-- Required work --
Range to output from the entries below: the line containing "special lines with any grouped text." through the line containing "The resulting ASCII". Set it down exactly, ends included, nothing else.

▼▼▼

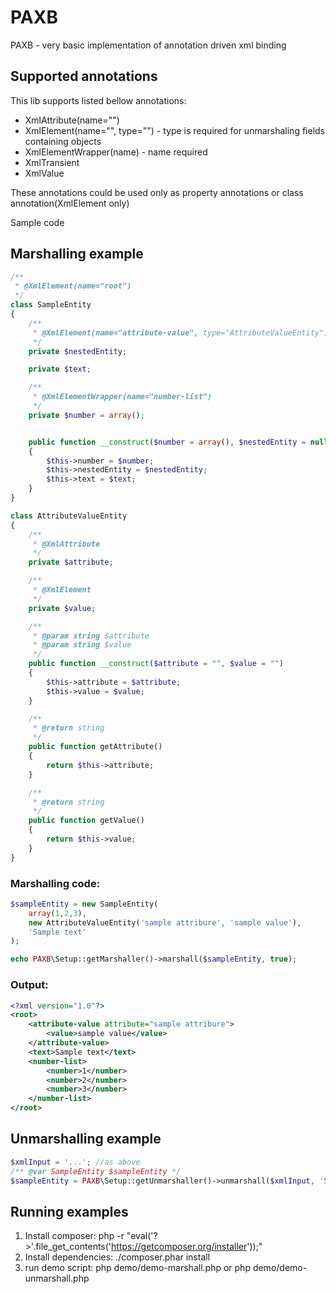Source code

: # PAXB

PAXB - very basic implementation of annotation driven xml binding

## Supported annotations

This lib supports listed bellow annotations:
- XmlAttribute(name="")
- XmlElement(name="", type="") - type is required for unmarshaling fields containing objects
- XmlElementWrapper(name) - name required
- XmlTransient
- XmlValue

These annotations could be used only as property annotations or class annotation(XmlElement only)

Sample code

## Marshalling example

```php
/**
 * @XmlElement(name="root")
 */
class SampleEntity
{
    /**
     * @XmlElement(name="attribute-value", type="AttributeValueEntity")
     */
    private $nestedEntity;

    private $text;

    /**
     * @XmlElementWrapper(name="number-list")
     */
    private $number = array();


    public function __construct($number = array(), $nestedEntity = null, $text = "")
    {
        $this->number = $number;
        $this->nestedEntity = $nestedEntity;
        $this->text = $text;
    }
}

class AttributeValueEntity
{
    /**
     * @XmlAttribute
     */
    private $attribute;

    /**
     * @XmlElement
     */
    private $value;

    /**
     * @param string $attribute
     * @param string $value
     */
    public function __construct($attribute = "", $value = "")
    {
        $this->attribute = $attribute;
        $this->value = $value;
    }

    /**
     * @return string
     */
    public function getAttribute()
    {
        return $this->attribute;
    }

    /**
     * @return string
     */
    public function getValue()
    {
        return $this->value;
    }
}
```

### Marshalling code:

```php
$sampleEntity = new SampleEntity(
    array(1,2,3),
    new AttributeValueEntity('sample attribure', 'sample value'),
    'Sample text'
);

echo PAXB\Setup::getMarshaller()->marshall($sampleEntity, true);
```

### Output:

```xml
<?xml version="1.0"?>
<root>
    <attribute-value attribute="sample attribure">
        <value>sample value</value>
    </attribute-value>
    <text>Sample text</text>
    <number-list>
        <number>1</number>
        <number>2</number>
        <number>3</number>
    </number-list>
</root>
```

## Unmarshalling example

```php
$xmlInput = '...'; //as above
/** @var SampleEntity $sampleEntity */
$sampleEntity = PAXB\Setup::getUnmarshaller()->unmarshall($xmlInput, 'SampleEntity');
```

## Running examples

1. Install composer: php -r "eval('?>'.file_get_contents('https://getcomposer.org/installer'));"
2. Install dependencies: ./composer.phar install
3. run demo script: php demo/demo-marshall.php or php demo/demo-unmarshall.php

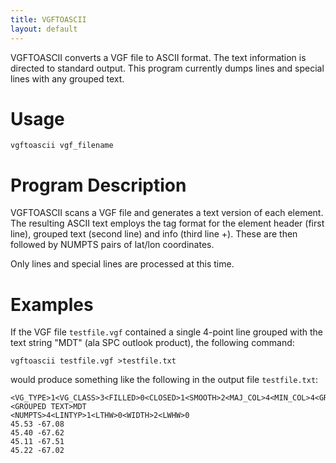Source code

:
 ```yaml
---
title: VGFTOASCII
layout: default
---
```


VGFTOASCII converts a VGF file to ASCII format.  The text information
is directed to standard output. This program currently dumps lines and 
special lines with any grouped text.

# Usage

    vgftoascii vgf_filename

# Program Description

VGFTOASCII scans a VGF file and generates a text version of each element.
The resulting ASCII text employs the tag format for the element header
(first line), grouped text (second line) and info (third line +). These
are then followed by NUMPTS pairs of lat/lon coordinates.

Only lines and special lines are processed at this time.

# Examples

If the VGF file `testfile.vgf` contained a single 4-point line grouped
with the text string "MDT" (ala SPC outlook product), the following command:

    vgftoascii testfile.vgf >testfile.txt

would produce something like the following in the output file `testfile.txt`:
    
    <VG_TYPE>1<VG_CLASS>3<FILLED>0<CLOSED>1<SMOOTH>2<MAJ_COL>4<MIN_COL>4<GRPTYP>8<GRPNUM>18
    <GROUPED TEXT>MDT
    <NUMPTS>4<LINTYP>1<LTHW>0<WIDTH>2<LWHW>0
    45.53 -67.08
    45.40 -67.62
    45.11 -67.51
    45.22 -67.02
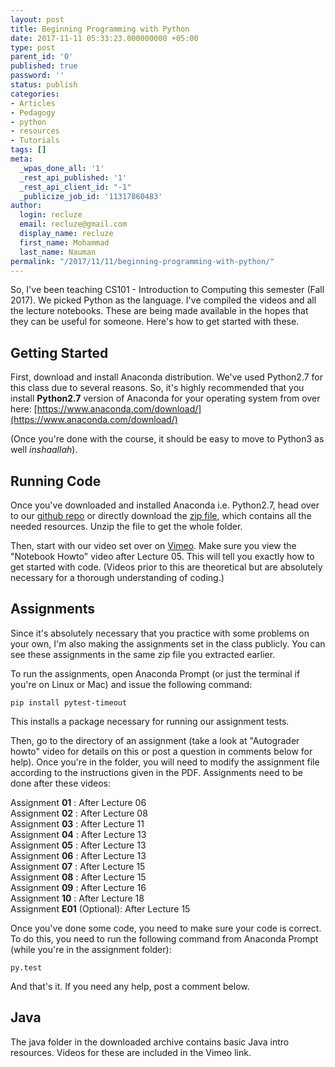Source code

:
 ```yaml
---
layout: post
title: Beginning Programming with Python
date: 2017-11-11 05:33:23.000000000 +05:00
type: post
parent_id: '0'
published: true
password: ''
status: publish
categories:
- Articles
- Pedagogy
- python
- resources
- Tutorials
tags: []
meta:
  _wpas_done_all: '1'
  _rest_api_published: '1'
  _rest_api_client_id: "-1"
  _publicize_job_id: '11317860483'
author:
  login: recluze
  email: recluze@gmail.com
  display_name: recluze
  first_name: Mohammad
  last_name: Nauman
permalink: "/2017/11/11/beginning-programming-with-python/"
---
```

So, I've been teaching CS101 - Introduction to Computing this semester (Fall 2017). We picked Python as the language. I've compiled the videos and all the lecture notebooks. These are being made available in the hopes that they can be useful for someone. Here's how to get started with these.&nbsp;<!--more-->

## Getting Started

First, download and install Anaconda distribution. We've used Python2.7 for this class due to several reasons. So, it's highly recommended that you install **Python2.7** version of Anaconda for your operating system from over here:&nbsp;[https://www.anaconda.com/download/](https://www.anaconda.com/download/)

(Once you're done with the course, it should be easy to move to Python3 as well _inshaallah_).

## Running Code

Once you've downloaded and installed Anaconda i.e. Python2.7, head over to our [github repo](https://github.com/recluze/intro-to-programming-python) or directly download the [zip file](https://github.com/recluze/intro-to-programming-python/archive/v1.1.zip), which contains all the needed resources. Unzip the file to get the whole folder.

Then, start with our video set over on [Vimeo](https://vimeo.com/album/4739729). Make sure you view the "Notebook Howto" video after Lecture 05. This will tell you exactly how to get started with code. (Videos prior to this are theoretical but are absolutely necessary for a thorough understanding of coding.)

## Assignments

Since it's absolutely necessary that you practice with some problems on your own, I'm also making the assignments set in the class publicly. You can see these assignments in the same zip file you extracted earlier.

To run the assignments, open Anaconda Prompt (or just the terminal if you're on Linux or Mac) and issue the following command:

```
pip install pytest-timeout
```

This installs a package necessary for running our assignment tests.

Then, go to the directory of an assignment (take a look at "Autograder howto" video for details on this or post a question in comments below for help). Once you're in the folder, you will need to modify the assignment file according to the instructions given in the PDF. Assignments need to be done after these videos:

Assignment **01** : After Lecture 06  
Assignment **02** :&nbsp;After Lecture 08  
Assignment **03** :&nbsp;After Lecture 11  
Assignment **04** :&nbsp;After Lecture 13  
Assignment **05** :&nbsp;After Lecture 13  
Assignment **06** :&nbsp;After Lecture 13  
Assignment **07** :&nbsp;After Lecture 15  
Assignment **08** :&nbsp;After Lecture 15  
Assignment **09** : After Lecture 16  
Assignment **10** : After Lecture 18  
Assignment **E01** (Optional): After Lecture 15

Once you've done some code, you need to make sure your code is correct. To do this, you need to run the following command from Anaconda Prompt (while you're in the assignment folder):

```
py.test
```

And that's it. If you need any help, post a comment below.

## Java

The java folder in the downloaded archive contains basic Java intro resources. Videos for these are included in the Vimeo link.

▲▲▲

-- Exercise answer --
special lines with any grouped text.

# Usage

    vgftoascii vgf_filename

# Program Description

VGFTOASCII scans a VGF file and generates a text version of each element.
The resulting ASCII text employs the tag format for the element header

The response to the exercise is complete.